Every May, Russia proudly marches its biggest, fiercest-looking military hardware across Red Square in a show of force one might expect from one of the biggest militaries in the world. Tanks, missile launchers and rockets worth billions of dollars thunder across the cobblestones.
But in a small field outside Moscow, two men wheel out a small package that could save the Russian military millions and prevent it from needing to deploy that fearsome arsenal. The men fire up an air pump and within minutes there stands a towering S-300 anti-aircraft missile launcher.
Russia's Defense Ministry is in talks with a private company called Rusbal to develop a range of inflatable decoy armaments they could place in battlefields to deceive the enemy about positions and lure it into attacking cheap replicas with their million-dollar rockets.

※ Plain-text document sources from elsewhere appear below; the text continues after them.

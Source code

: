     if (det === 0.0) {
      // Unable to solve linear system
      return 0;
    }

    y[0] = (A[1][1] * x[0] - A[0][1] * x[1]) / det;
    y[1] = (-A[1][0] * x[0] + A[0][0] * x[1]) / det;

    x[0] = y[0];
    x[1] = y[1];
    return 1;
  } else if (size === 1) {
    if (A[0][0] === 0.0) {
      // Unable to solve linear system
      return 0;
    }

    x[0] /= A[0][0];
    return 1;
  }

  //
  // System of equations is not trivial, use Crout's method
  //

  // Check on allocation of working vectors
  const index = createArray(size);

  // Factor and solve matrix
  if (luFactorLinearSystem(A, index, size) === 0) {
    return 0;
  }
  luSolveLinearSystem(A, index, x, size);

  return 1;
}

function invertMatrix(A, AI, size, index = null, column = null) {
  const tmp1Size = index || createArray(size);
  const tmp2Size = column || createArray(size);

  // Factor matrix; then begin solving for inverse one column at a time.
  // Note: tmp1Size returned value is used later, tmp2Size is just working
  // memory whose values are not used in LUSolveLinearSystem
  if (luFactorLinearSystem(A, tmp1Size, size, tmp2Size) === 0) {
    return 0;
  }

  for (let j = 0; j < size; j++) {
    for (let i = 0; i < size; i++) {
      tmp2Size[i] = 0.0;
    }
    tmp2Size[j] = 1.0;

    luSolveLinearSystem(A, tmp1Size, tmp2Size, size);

Tanks, radars and jets are part of the series, along with the S-300.
"They're light, possible to move quickly, meaning more mobile," says Viktor Talanov, Rusbal's head of marketing. "They're the full imitation in every sense: visually, heat and on radar."

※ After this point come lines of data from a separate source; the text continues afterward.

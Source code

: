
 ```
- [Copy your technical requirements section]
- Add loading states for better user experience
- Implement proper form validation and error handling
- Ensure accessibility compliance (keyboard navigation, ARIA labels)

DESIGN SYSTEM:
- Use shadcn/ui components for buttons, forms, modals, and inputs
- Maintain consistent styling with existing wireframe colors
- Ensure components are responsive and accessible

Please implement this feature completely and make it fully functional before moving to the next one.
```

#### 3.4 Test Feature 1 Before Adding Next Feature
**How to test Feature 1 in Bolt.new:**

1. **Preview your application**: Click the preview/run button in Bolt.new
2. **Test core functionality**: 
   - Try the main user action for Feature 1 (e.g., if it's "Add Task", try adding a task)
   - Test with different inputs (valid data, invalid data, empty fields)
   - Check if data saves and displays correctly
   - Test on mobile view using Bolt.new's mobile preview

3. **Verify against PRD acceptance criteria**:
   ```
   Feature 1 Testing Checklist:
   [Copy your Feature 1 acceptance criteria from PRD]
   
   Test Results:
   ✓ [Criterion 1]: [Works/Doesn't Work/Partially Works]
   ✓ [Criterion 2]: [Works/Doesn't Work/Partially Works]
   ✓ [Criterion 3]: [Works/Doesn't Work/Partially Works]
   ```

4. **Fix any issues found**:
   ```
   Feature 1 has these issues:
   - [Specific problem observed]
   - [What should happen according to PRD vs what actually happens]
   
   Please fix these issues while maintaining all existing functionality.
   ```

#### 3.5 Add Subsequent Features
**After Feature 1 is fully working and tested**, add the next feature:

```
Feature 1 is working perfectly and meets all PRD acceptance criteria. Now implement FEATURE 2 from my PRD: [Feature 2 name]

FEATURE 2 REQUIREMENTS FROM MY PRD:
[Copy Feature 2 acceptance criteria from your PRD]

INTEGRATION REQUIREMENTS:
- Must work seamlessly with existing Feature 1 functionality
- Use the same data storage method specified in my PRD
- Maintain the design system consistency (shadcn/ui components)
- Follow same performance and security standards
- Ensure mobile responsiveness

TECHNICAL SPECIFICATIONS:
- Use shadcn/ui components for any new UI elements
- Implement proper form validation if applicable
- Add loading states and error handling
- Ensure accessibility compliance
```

Rusbal workers demonstrate with another dummy weapon, a T-80 tank.
Within three minutes, the 200 pounds of limp fabric turn into a full-size T-80, the barrel propped up with a steel bar.
One of the workers grabs the front and parks it effortlessly next to the inflated S-300.
Talanov won't say precisely how much they would sell a fake T-80 to the military for, but the commercial version is $6,000. The military version, he says, is about double, a far cry from a real T-80 (no longer produced), which can run into the millions.
From the air, the decoys look remarkably realistic. But in this day of thermal imaging and heat-seeking missiles, Rusbal has had to improve dummy technology to interest the military. They line various parts of the equipment with a thin layer of metal and install a heating system so that, for example, an inflatable truck would appear to have a warm engine when viewed through thermal imaging.
Talanov claims that in side-by-side tests conducted by the military, one can't tell the difference between the real and the fake.
Nothing New About Dummy Equipment
Dummy equipment is hardly a new battlefield trick. NATO forces bombed fake Serb tanks during the war in Kosovo. Gen. George Patton was put in charge of a phantom army to fool the Germans into thinking allied forces would land at the Pas-de-Calais instead of Normandy on D-Day.
Most recently, Rusbal believes, some of their "tanks" were used by Russia in its five-day war with Georgia in 2008.
But the bulk of Rusbal's business comes from decidedly different areas: hot air balloons, bouncy castles and custom inflatable advertising. Talanov's father, a defense industry engineer, co-founded the company in the early 1990s along with other engineers and started producing hot air balloons. In 1995, they started discussions with the military about dummy equipment.
The company's small workshop is covered with rolls of brightly covered fabric for the balloons and castles, dark green cloth for the weapons. A row of six women sit at whirring sewing machines, others stand around large tables studying designs and cutting the fabric.
"It is very complicated, look at these drawings," says Marina Smirnova, pointing to the schematics. "Our goal is to cut and sew in the right way, to make it look good and in real size. The rest is a state secret."
Rusbal is coy about where its talks with the military stand, and the Defense Ministry is predictably mum.
"Our products are the most peaceful," Talanov says. "We are not making weapons of destruction, we are making weapons of saving as our equipment and models save people and real military equipment."